Another big lesson of the Dark Days is that many different sectors of the country must unite in speaking out against this danger; not just grumbling to themselves and keeping public silence. That does not lessen the danger. It does not help honest judges or the institution of the Judiciary.

Another danger from the Dark Days of the greatest relevance to us today is when the Executive treats civil servants as the private ‘casual labourers’ of the Executive. This too is gravely unconstitutional. The Public Service is there to obey but not to obey unlawful orders. The integrity of the Public Service is as important as that of the Judiciary.

The President cannot appoint whoever he likes where he likes; nor can he sack any public officer at his own wish, nor demote, nor transfer the officer summarily to Lokitaung to punish him. This law is to prevent the President using such steps to instill fear and therefore obedience, to make civil servants do things for the Executive which they are not supposed to do. It is a major sign of unconstitutional government and oppression. When the police service is then used to break up and shoot at other peaceful remedies, the police officers become an army against its own people.

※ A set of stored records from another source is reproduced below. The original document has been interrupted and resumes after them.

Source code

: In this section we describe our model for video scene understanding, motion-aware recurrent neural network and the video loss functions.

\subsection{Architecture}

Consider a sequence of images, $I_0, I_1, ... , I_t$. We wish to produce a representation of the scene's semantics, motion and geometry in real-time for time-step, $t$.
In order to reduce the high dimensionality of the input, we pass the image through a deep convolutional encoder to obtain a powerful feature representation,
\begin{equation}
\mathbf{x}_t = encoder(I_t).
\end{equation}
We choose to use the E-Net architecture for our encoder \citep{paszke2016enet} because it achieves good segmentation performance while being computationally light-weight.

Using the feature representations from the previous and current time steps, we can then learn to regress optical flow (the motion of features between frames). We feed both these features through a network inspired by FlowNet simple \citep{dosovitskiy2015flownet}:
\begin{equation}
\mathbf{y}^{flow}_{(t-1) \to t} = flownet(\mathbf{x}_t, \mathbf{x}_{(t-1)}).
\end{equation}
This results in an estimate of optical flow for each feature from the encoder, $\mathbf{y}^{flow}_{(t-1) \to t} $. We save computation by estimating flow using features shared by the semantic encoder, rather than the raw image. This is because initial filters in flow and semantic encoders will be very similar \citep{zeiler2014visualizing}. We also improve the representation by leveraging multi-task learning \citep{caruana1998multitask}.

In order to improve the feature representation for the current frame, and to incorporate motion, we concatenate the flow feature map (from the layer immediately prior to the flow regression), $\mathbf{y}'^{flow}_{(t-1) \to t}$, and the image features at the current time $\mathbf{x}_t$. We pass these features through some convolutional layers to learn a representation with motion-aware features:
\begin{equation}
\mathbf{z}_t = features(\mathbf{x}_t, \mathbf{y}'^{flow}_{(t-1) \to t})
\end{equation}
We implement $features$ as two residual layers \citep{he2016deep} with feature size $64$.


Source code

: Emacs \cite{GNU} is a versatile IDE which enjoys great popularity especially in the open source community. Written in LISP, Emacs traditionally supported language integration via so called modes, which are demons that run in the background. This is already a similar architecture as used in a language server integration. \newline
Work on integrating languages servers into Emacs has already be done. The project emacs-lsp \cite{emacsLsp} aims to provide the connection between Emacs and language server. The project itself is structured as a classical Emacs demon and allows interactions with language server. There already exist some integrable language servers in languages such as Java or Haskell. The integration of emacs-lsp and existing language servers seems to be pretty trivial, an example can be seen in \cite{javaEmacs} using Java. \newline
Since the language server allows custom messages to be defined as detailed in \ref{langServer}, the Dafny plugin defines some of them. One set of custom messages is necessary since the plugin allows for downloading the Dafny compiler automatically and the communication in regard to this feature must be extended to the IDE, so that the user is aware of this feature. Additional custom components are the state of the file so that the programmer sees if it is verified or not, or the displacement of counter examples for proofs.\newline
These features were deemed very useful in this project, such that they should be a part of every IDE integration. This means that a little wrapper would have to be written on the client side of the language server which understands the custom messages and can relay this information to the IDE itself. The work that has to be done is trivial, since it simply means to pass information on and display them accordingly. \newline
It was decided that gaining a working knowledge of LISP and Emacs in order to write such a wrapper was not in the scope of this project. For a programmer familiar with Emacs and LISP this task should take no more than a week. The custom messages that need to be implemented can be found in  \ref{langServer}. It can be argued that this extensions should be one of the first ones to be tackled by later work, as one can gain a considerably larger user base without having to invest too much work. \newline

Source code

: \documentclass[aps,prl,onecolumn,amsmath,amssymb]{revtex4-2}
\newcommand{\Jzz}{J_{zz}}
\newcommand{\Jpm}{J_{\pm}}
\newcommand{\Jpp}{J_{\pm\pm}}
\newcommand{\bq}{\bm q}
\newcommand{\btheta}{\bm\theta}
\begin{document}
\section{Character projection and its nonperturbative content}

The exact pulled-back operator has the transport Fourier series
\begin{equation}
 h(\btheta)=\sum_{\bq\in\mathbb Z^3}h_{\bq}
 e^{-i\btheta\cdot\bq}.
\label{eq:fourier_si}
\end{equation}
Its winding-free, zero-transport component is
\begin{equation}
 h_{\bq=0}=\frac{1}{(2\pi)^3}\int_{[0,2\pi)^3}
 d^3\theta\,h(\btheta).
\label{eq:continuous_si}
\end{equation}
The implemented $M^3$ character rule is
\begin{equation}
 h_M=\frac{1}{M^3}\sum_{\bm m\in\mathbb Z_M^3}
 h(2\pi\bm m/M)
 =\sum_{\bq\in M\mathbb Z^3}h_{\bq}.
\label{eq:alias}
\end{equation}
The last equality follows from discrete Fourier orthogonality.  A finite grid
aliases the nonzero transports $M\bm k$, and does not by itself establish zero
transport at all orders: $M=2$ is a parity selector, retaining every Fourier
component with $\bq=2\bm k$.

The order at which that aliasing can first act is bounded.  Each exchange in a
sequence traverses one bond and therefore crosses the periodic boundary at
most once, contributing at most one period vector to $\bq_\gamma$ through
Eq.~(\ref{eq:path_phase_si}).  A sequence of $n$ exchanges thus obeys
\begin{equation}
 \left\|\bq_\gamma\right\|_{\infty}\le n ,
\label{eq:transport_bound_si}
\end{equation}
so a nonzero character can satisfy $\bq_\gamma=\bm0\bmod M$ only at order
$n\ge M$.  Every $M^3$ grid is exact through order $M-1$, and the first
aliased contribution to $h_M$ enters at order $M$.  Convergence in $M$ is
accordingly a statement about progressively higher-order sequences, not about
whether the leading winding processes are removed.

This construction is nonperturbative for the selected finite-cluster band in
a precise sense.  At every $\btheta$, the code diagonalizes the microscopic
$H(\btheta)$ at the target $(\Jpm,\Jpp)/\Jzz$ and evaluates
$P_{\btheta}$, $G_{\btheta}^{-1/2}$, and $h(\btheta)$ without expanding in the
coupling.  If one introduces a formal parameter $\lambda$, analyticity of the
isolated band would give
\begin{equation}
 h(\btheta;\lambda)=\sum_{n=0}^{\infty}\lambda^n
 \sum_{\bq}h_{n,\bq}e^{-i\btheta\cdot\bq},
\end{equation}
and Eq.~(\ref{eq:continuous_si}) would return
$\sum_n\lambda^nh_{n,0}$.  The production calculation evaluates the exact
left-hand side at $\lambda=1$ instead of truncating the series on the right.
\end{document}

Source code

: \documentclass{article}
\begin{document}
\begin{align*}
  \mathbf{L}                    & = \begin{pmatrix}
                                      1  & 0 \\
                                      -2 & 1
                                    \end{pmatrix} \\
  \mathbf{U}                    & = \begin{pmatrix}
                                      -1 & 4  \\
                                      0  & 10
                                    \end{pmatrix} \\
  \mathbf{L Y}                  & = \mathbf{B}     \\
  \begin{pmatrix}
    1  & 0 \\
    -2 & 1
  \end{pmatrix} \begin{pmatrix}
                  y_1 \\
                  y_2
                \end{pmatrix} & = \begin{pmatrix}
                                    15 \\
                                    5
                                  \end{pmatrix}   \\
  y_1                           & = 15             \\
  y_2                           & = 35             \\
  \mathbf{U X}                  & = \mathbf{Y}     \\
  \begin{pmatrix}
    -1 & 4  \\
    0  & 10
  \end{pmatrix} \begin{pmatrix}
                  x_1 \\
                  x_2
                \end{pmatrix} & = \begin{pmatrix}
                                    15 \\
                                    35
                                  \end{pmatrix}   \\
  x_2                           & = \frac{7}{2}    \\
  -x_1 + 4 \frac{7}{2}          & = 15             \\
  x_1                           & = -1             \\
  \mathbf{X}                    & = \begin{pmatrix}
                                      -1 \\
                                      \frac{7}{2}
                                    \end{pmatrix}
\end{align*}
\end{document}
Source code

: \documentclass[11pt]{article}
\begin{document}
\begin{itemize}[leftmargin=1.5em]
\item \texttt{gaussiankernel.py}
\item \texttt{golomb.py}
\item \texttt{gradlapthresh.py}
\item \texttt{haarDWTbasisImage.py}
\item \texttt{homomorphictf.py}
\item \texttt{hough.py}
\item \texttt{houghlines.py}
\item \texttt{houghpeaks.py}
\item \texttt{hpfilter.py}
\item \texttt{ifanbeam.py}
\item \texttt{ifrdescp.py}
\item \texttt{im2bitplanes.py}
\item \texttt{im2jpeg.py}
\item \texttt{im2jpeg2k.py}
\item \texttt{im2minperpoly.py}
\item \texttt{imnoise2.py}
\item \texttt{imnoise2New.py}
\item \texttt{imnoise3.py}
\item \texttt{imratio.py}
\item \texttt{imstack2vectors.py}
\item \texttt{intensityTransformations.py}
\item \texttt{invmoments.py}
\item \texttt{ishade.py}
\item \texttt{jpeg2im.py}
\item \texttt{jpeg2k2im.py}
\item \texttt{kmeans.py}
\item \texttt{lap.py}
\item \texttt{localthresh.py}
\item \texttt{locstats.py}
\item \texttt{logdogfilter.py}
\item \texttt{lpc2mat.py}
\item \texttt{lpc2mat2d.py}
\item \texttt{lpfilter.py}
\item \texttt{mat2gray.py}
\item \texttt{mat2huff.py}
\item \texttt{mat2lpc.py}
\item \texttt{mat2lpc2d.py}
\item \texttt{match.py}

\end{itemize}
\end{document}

This is of special concern to us today because such lawlessness and control by the Executive also by-passes and weakens the key institution of devolution. It creates a clandestine and illegal provincial administration, which is loyal only to the one-man power, regardless of the Constitution.  This is centralised power. The Dark Days taught us that when there is centralised power, there is centralised wealth. It is no coincidence that all our past presidents have become the wealthiest person in Kenya in their time.

To keep power, all oppressors keep increasing oppression as resistance increases. In the Dark Days, the Kanu government built special torture chambers in the basement and the top floor of Nyayo House in Nairobi. When the Kanu regime finally fell in 2002, the torture chambers were opened up and shown to the public. The premises were supposed to be kept as a museum to serve as a reminder not to go that way again. But the museum was never set up. Now we have forgotten what had happened in that building, which many thousands use every day, unknowing of its soiled past.

This lesson from the Dark Days was clarified by the Czech freedom fighter writer Kundan Milera: “The struggle of man against power is the struggle of memory against forgetting.” We must not forget. Only by remembering can we recognise the dangers and prevent the return of oppression. And more dark days.